Retype the data that follows, keeping every character the same.

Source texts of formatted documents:
<<<<
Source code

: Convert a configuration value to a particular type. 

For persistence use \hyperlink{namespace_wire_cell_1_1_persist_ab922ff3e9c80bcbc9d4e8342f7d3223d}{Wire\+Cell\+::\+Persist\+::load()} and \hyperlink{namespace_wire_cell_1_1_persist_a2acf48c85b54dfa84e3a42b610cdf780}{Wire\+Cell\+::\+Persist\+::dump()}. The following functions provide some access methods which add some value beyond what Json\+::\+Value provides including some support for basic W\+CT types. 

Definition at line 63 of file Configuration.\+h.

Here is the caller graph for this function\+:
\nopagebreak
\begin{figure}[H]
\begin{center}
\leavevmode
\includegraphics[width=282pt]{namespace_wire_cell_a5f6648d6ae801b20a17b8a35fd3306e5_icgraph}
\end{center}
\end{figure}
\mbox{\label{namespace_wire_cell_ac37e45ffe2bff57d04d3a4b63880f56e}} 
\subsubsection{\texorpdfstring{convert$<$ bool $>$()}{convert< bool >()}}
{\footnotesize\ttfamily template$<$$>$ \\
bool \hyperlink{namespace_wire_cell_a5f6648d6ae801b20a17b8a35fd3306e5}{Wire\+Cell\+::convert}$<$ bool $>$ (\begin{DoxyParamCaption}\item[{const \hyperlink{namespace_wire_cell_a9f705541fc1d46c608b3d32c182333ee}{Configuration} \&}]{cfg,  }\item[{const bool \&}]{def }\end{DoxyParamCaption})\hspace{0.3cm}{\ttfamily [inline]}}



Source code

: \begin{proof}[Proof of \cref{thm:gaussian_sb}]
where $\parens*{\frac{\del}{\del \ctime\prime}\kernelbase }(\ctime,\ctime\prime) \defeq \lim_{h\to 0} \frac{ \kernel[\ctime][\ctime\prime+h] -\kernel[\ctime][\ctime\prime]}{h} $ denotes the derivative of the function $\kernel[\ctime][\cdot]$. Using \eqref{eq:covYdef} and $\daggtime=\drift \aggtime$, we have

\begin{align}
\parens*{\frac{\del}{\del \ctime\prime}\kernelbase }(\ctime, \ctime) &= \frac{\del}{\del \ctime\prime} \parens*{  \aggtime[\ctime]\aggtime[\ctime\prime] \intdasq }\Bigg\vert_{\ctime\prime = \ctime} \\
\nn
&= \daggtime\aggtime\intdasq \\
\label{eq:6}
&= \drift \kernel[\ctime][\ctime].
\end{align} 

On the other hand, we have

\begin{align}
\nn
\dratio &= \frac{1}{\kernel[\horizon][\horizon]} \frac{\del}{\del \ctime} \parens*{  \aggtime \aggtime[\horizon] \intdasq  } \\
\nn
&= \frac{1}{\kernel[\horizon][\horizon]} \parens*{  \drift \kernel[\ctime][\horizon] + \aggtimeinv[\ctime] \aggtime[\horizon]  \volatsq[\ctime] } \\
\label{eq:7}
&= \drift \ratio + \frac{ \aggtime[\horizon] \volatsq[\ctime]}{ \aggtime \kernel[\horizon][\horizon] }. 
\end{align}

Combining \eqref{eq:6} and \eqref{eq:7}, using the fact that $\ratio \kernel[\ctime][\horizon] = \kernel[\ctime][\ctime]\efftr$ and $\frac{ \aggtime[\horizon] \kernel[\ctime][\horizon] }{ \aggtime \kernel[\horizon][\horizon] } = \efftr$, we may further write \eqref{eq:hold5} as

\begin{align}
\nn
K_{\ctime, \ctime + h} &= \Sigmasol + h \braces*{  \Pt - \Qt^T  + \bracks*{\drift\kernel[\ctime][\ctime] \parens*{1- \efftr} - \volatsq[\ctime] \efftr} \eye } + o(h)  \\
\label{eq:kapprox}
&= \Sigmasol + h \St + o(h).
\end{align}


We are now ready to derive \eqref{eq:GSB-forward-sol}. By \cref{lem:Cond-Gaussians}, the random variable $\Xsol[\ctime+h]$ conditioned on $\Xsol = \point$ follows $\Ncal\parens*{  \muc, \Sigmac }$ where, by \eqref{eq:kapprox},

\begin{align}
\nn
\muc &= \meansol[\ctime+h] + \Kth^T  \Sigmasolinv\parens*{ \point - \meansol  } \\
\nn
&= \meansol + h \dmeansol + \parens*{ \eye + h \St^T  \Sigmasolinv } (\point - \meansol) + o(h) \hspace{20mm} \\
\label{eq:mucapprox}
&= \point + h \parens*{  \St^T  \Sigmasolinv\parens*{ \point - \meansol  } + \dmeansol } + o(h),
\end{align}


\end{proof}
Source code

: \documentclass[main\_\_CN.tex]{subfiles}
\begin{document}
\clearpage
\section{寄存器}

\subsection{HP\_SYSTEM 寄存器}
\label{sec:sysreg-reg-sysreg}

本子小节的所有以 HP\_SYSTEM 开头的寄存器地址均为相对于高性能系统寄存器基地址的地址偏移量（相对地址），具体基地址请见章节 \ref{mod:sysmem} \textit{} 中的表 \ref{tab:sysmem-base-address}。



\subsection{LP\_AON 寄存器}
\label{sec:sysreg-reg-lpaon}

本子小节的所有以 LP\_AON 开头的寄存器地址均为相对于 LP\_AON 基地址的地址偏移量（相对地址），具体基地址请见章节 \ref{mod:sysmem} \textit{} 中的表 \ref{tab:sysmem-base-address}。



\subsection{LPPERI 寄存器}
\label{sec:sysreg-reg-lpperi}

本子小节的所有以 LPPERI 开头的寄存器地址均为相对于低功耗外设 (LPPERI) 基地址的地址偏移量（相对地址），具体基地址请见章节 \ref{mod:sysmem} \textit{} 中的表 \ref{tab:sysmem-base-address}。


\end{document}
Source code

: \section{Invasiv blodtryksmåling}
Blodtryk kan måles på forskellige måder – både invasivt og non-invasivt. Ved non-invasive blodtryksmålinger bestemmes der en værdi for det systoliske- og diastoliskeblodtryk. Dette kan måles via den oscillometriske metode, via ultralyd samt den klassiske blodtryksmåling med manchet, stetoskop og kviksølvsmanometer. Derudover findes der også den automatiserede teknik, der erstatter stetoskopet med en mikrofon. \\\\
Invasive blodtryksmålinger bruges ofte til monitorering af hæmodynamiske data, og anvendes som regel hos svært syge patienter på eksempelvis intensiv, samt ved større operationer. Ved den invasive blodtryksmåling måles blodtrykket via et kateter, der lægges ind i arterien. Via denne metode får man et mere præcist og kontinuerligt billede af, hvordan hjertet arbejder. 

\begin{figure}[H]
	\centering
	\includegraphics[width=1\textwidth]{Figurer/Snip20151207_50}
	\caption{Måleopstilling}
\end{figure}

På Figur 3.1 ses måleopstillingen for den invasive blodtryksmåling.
>>>>
[Exercise output]
Source code

: Convert a configuration value to a particular type. 

For persistence use \hyperlink{namespace_wire_cell_1_1_persist_ab922ff3e9c80bcbc9d4e8342f7d3223d}{Wire\+Cell\+::\+Persist\+::load()} and \hyperlink{namespace_wire_cell_1_1_persist_a2acf48c85b54dfa84e3a42b610cdf780}{Wire\+Cell\+::\+Persist\+::dump()}. The following functions provide some access methods which add some value beyond what Json\+::\+Value provides including some support for basic W\+CT types. 

Definition at line 63 of file Configuration.\+h.

Here is the caller graph for this function\+:
\nopagebreak
\begin{figure}[H]
\begin{center}
\leavevmode
\includegraphics[width=282pt]{namespace_wire_cell_a5f6648d6ae801b20a17b8a35fd3306e5_icgraph}
\end{center}
\end{figure}
\mbox{\label{namespace_wire_cell_ac37e45ffe2bff57d04d3a4b63880f56e}} 
\subsubsection{\texorpdfstring{convert$<$ bool $>$()}{convert< bool >()}}
{\footnotesize\ttfamily template$<$$>$ \\
bool \hyperlink{namespace_wire_cell_a5f6648d6ae801b20a17b8a35fd3306e5}{Wire\+Cell\+::convert}$<$ bool $>$ (\begin{DoxyParamCaption}\item[{const \hyperlink{namespace_wire_cell_a9f705541fc1d46c608b3d32c182333ee}{Configuration} \&}]{cfg,  }\item[{const bool \&}]{def }\end{DoxyParamCaption})\hspace{0.3cm}{\ttfamily [inline]}}



Source code

: \begin{proof}[Proof of \cref{thm:gaussian_sb}]
where $\parens*{\frac{\del}{\del \ctime\prime}\kernelbase }(\ctime,\ctime\prime) \defeq \lim_{h\to 0} \frac{ \kernel[\ctime][\ctime\prime+h] -\kernel[\ctime][\ctime\prime]}{h} $ denotes the derivative of the function $\kernel[\ctime][\cdot]$. Using \eqref{eq:covYdef} and $\daggtime=\drift \aggtime$, we have

\begin{align}
\parens*{\frac{\del}{\del \ctime\prime}\kernelbase }(\ctime, \ctime) &= \frac{\del}{\del \ctime\prime} \parens*{  \aggtime[\ctime]\aggtime[\ctime\prime] \intdasq }\Bigg\vert_{\ctime\prime = \ctime} \\
\nn
&= \daggtime\aggtime\intdasq \\
\label{eq:6}
&= \drift \kernel[\ctime][\ctime].
\end{align} 

On the other hand, we have

\begin{align}
\nn
\dratio &= \frac{1}{\kernel[\horizon][\horizon]} \frac{\del}{\del \ctime} \parens*{  \aggtime \aggtime[\horizon] \intdasq  } \\
\nn
&= \frac{1}{\kernel[\horizon][\horizon]} \parens*{  \drift \kernel[\ctime][\horizon] + \aggtimeinv[\ctime] \aggtime[\horizon]  \volatsq[\ctime] } \\
\label{eq:7}
&= \drift \ratio + \frac{ \aggtime[\horizon] \volatsq[\ctime]}{ \aggtime \kernel[\horizon][\horizon] }. 
\end{align}

Combining \eqref{eq:6} and \eqref{eq:7}, using the fact that $\ratio \kernel[\ctime][\horizon] = \kernel[\ctime][\ctime]\efftr$ and $\frac{ \aggtime[\horizon] \kernel[\ctime][\horizon] }{ \aggtime \kernel[\horizon][\horizon] } = \efftr$, we may further write \eqref{eq:hold5} as

\begin{align}
\nn
K_{\ctime, \ctime + h} &= \Sigmasol + h \braces*{  \Pt - \Qt^T  + \bracks*{\drift\kernel[\ctime][\ctime] \parens*{1- \efftr} - \volatsq[\ctime] \efftr} \eye } + o(h)  \\
\label{eq:kapprox}
&= \Sigmasol + h \St + o(h).
\end{align}


We are now ready to derive \eqref{eq:GSB-forward-sol}. By \cref{lem:Cond-Gaussians}, the random variable $\Xsol[\ctime+h]$ conditioned on $\Xsol = \point$ follows $\Ncal\parens*{  \muc, \Sigmac }$ where, by \eqref{eq:kapprox},

\begin{align}
\nn
\muc &= \meansol[\ctime+h] + \Kth^T  \Sigmasolinv\parens*{ \point - \meansol  } \\
\nn
&= \meansol + h \dmeansol + \parens*{ \eye + h \St^T  \Sigmasolinv } (\point - \meansol) + o(h) \hspace{20mm} \\
\label{eq:mucapprox}
&= \point + h \parens*{  \St^T  \Sigmasolinv\parens*{ \point - \meansol  } + \dmeansol } + o(h),
\end{align}


\end{proof}
Source code

: \documentclass[main\_\_CN.tex]{subfiles}
\begin{document}
\clearpage
\section{寄存器}

\subsection{HP\_SYSTEM 寄存器}
\label{sec:sysreg-reg-sysreg}

本子小节的所有以 HP\_SYSTEM 开头的寄存器地址均为相对于高性能系统寄存器基地址的地址偏移量（相对地址），具体基地址请见章节 \ref{mod:sysmem} \textit{} 中的表 \ref{tab:sysmem-base-address}。



\subsection{LP\_AON 寄存器}
\label{sec:sysreg-reg-lpaon}

本子小节的所有以 LP\_AON 开头的寄存器地址均为相对于 LP\_AON 基地址的地址偏移量（相对地址），具体基地址请见章节 \ref{mod:sysmem} \textit{} 中的表 \ref{tab:sysmem-base-address}。



\subsection{LPPERI 寄存器}
\label{sec:sysreg-reg-lpperi}

本子小节的所有以 LPPERI 开头的寄存器地址均为相对于低功耗外设 (LPPERI) 基地址的地址偏移量（相对地址），具体基地址请见章节 \ref{mod:sysmem} \textit{} 中的表 \ref{tab:sysmem-base-address}。


\end{document}
Source code

: \section{Invasiv blodtryksmåling}
Blodtryk kan måles på forskellige måder – både invasivt og non-invasivt. Ved non-invasive blodtryksmålinger bestemmes der en værdi for det systoliske- og diastoliskeblodtryk. Dette kan måles via den oscillometriske metode, via ultralyd samt den klassiske blodtryksmåling med manchet, stetoskop og kviksølvsmanometer. Derudover findes der også den automatiserede teknik, der erstatter stetoskopet med en mikrofon. \\\\
Invasive blodtryksmålinger bruges ofte til monitorering af hæmodynamiske data, og anvendes som regel hos svært syge patienter på eksempelvis intensiv, samt ved større operationer. Ved den invasive blodtryksmåling måles blodtrykket via et kateter, der lægges ind i arterien. Via denne metode får man et mere præcist og kontinuerligt billede af, hvordan hjertet arbejder. 

\begin{figure}[H]
	\centering
	\includegraphics[width=1\textwidth]{Figurer/Snip20151207_50}
	\caption{Måleopstilling}
\end{figure}

På Figur 3.1 ses måleopstillingen for den invasive blodtryksmåling.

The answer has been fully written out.